It wasn't a crowd Saturday, those 6,059 people on bicycles. It was a jam session. It was a town the size of St. Helena (5,960) passing under a 40-foot wide inflatable arch. It was Stony Point Road turning into a Manhattan sidewalk during a lunch break. It was Levi's GranFondo, which carried the same idea behind it as stuffing 20 college kids into a Volkswagen. Could everyone fit?
They did. The rumor, however, was that they were pedaling. Not true. Not at the start. They were on a half-mile conveyor belt, everyone traveling the exact same speed. After all, one doesn't jockey for position with 6,058 people around you. The participants were quiet, respectful, non-combative, like they were holding a candlelight vigil without the candles.

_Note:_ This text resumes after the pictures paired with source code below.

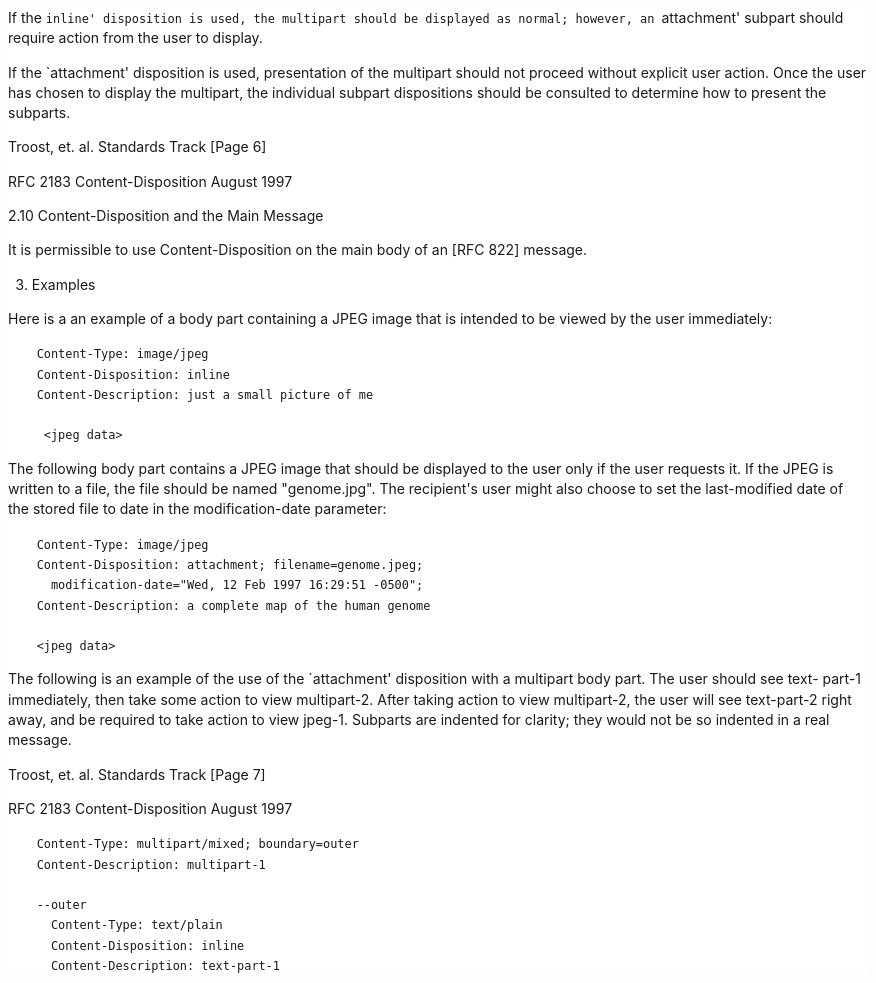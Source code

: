    If the `inline' disposition is used, the multipart should be
   displayed as normal; however, an `attachment' subpart should require
   action from the user to display.

   If the `attachment' disposition is used, presentation of the
   multipart should not proceed without explicit user action.  Once the
   user has chosen to display the multipart, the individual subpart
   dispositions should be consulted to determine how to present the
   subparts.

Troost, et. al.             Standards Track                     [Page 6]

RFC 2183                  Content-Disposition                August 1997

2.10  Content-Disposition and the Main Message

   It is permissible to use Content-Disposition on the main body of an
   [RFC 822] message.

3.  Examples

   Here is a an example of a body part containing a JPEG image that is
   intended to be viewed by the user immediately:

        Content-Type: image/jpeg
        Content-Disposition: inline
        Content-Description: just a small picture of me

         <jpeg data>

   The following body part contains a JPEG image that should be
   displayed to the user only if the user requests it. If the JPEG is
   written to a file, the file should be named "genome.jpg".  The
   recipient's user might also choose to set the last-modified date of
   the stored file to date in the modification-date parameter:

        Content-Type: image/jpeg
        Content-Disposition: attachment; filename=genome.jpeg;
          modification-date="Wed, 12 Feb 1997 16:29:51 -0500";
        Content-Description: a complete map of the human genome

        <jpeg data>

   The following is an example of the use of the `attachment'
   disposition with a multipart body part.  The user should see text-
   part-1 immediately, then take some action to view multipart-2.  After
   taking action to view multipart-2, the user will see text-part-2
   right away, and be required to take action to view jpeg-1.  Subparts
   are indented for clarity; they would not be so indented in a real
   message.

Troost, et. al.             Standards Track                     [Page 7]

RFC 2183                  Content-Disposition                August 1997

        Content-Type: multipart/mixed; boundary=outer
        Content-Description: multipart-1

        --outer
          Content-Type: text/plain
          Content-Disposition: inline
          Content-Description: text-part-1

"Boulder would never be able to pull off something like this," said Dave Towle, the event's public address announcer and a resident of that Colorado city. That is no small statement since Boulder likes to think of itself as the hub of American cycling, as well as the testing ground for anything with human-powered wheels.
That fact was never more obvious than when I asked Adam Asnes which of the three rides he was taking Saturday.
"I'm taking the long route," said the software company executive. "I'm from Boulder, you know."
I happened to mention that the Santa Rosa area likes to think of itself as the center of U.S. cycling. I just tossed up a softball for Asnes to hit.
"A lot of places think that way," Asnes said, "but Boulder really is it."
Asnes' opinion notwithstanding, Towle commands a load of respect. He has been public address announcer for all five Tours of California. He's been the voice for the last seven U.S. Nationals, the last seven Tours of Ireland. He is well-recognized and respected in the cycling community for his knowledge as well as enthusiasm for the sport. The enthusiasm shone through when Towle yelled to the crowd Saturday: "Welcome to Space Station Santa Rosa!"
Flowery verbiage aside, Towle feels that what sets Santa Rosa apart from Boulder is the sense of community behind the event.
"The level of the commitment from the community is off the charts," Towle said. "I mean, the skill set of the people running this belongs in a Fortune 500 company. Instead, they are holding a bike ride."
Other cities hold charity functions and that's all to the good. But Levi's GranFondo feels personal, like asking 6,059 people over for a barbecue. Only a big, small town could do that, achieve that level of intimacy while having the resources to manage 6,059 riders. Add another thousand to that number, said Carlos Perez of Bike Monkey, one of the event organizers. It takes another thousand of support personnel to pull this off, be they volunteers, medical, fire, police or logistical workers.
"We have no outside support," Perez said. "We didn't go somewhere else to hire someone to run this. We don't have a company working for is. We are it."
"It" being 15 paid workers. Fifteen people who are on salary. That's it. Fifteen people who took one idea from one man, and now look what's happened. It was 3,500 riders last year. It's 6,059 now. Mister Leipheimer would like to see 10,000 riders one day.